Ибо то, что люди называют самолюбием, и то, что тщеславные называют славой, и то, что бедные духом называют добрым именем, и почести, и шум — все это было для меня невыносимым. И я предпочитал всякому удовлетворению внешнему — спокойствие моего существования, и ложному величию — мое простое счастье, скрывающееся в среде приятных мне друзей.
Однако, о господин мой, в жизни, как бы проста и ясна она ни была, не избежать осложнений. И я должен был по примеру подобных мне вскоре испытать это. И осложнение вошло в мою жизнь под самым очаровательным видом.
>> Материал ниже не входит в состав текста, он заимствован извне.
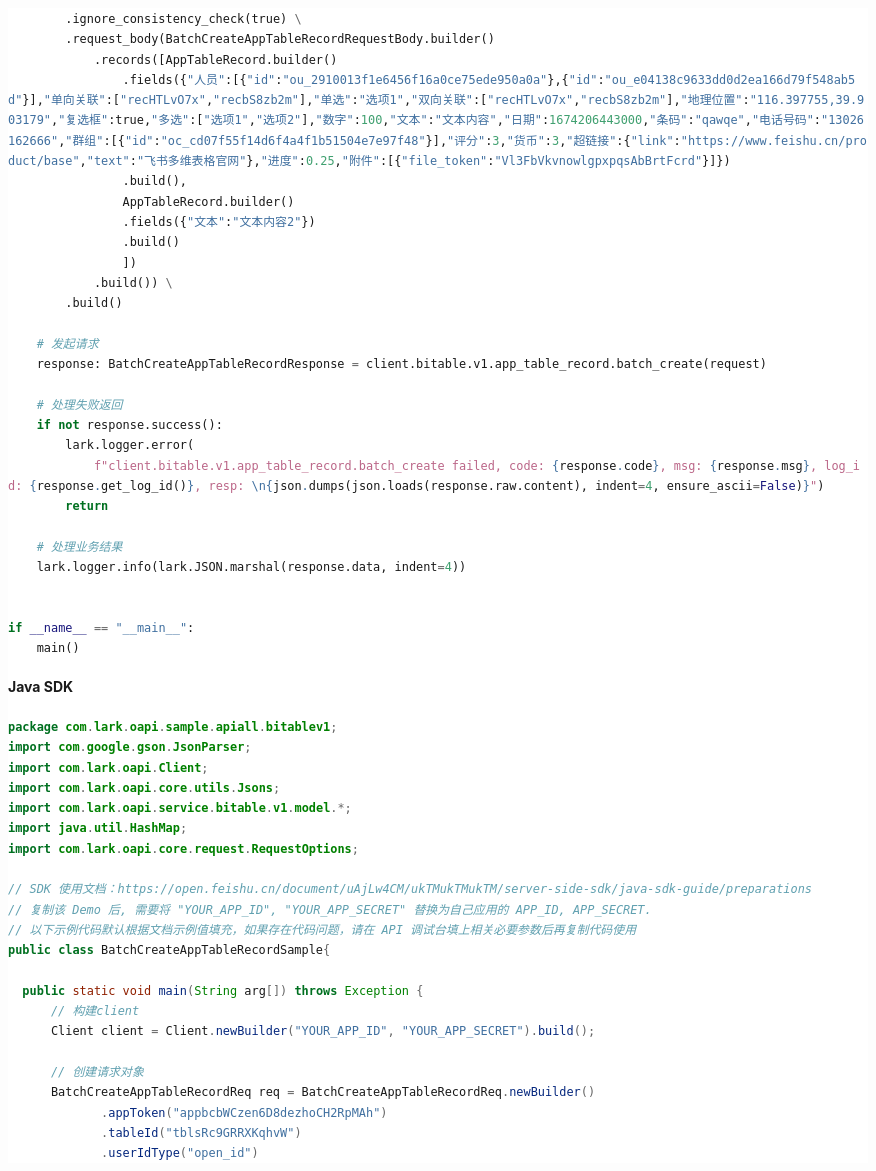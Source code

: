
 ```python
        .ignore_consistency_check(true) \
        .request_body(BatchCreateAppTableRecordRequestBody.builder()
            .records([AppTableRecord.builder()
                .fields({"人员":[{"id":"ou_2910013f1e6456f16a0ce75ede950a0a"},{"id":"ou_e04138c9633dd0d2ea166d79f548ab5d"}],"单向关联":["recHTLvO7x","recbS8zb2m"],"单选":"选项1","双向关联":["recHTLvO7x","recbS8zb2m"],"地理位置":"116.397755,39.903179","复选框":true,"多选":["选项1","选项2"],"数字":100,"文本":"文本内容","日期":1674206443000,"条码":"qawqe","电话号码":"13026162666","群组":[{"id":"oc_cd07f55f14d6f4a4f1b51504e7e97f48"}],"评分":3,"货币":3,"超链接":{"link":"https://www.feishu.cn/product/base","text":"飞书多维表格官网"},"进度":0.25,"附件":[{"file_token":"Vl3FbVkvnowlgpxpqsAbBrtFcrd"}]})
                .build(), 
                AppTableRecord.builder()
                .fields({"文本":"文本内容2"})
                .build()
                ])
            .build()) \
        .build()

    # 发起请求
    response: BatchCreateAppTableRecordResponse = client.bitable.v1.app_table_record.batch_create(request)

    # 处理失败返回
    if not response.success():
        lark.logger.error(
            f"client.bitable.v1.app_table_record.batch_create failed, code: {response.code}, msg: {response.msg}, log_id: {response.get_log_id()}, resp: \n{json.dumps(json.loads(response.raw.content), indent=4, ensure_ascii=False)}")
        return

    # 处理业务结果
    lark.logger.info(lark.JSON.marshal(response.data, indent=4))


if __name__ == "__main__":
    main()

```

#### Java SDK

```java
package com.lark.oapi.sample.apiall.bitablev1;
import com.google.gson.JsonParser;
import com.lark.oapi.Client;
import com.lark.oapi.core.utils.Jsons;
import com.lark.oapi.service.bitable.v1.model.*;
import java.util.HashMap;
import com.lark.oapi.core.request.RequestOptions;

// SDK 使用文档：https://open.feishu.cn/document/uAjLw4CM/ukTMukTMukTM/server-side-sdk/java-sdk-guide/preparations
// 复制该 Demo 后, 需要将 "YOUR_APP_ID", "YOUR_APP_SECRET" 替换为自己应用的 APP_ID, APP_SECRET.
// 以下示例代码默认根据文档示例值填充，如果存在代码问题，请在 API 调试台填上相关必要参数后再复制代码使用
public class BatchCreateAppTableRecordSample{

  public static void main(String arg[]) throws Exception {
      // 构建client
      Client client = Client.newBuilder("YOUR_APP_ID", "YOUR_APP_SECRET").build();

      // 创建请求对象
      BatchCreateAppTableRecordReq req = BatchCreateAppTableRecordReq.newBuilder()
             .appToken("appbcbWCzen6D8dezhoCH2RpMAh")
             .tableId("tblsRc9GRRXKqhvW")
             .userIdType("open_id")
```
Ибо, клянусь Аллахом, есть ли на земле очарование, равное очарованию красоты, когда она выбирает для своего воплощения лицо и формы девушки в возрасте четырнадцати лет?! И может ли быть, о господин мой, девушка более обольстительная, чем та, которой не ожидаешь и которая, чтобы зажечь твое сердце, заимствует лицо четырнадцатилетней юницы?! Ибо под этим видом, а не под каким-либо иным предстала та, о эмир правоверных, которая должна была навсегда запечатлеть мой разум печатью своей власти.
И действительно, однажды я сидел перед своей лавкой и разговаривал о том о сем с моими друзьями, как вдруг увидел, что прямо ко мне приближается, улыбаясь и покачиваясь, молодая девушка с глазами вавилонянки, и она бросила на меня один взгляд, только один взгляд — и ничего более. И я, словно пронзенный острой стрелой, затрепетал душой и телом и почувствовал все свое существо в волнении, точно ко мне приближалось мое счастье. И молодая девушка через мгновение повернулась в мою сторону и сказала мне:
— Не здесь ли лавка, принадлежащая господину Абул Гассану Али ибн Ахмаду аль-Хорасани?
И она произнесла это, о господин мой, голосом, напоминающим журчание струи фонтана; и она стояла передо мной, стройная и гибкая в своей грации; и ее ротик отроковицы под кисейным покрывалом был точно пурпурный цветочный венчик, открывающий два влажных ряда градинок.
И я отвечал, поднимаясь в ее честь:
— Да, о госпожа моя, это лавка раба твоего.
И все мои друзья тоже поднялись и из скромности удалились.
Тогда девушка вошла в лавку, о эмир правоверных, приковав мой разум к своей красоте. И она уселась, точно царица, на диван и спросила меня:
— Где же он?
И я отвечал невпопад, настолько мой язык путался от волнения:
— Это я сам, йа ситти!
И она улыбнулась и сказала мне:
— Прикажи тогда своему приказчику, чтобы он отсчитал мне триста золотых динаров.
И я в ту же минуту повернулся к старшему приказчику, стоявшему за прилавком, и сделал распоряжение отвесить триста динаров и поднести их этой необыкновенной посетительнице. И она взяла мешок с золотом, который был подан ей моим приказчиком и, поднявшись, вышла, не произнеся ни слова благодарности и не сделав ни одного прощального жеста. И поистине, о эмир правоверных, мой разум не мог не последовать вслед за ней по стопам ее.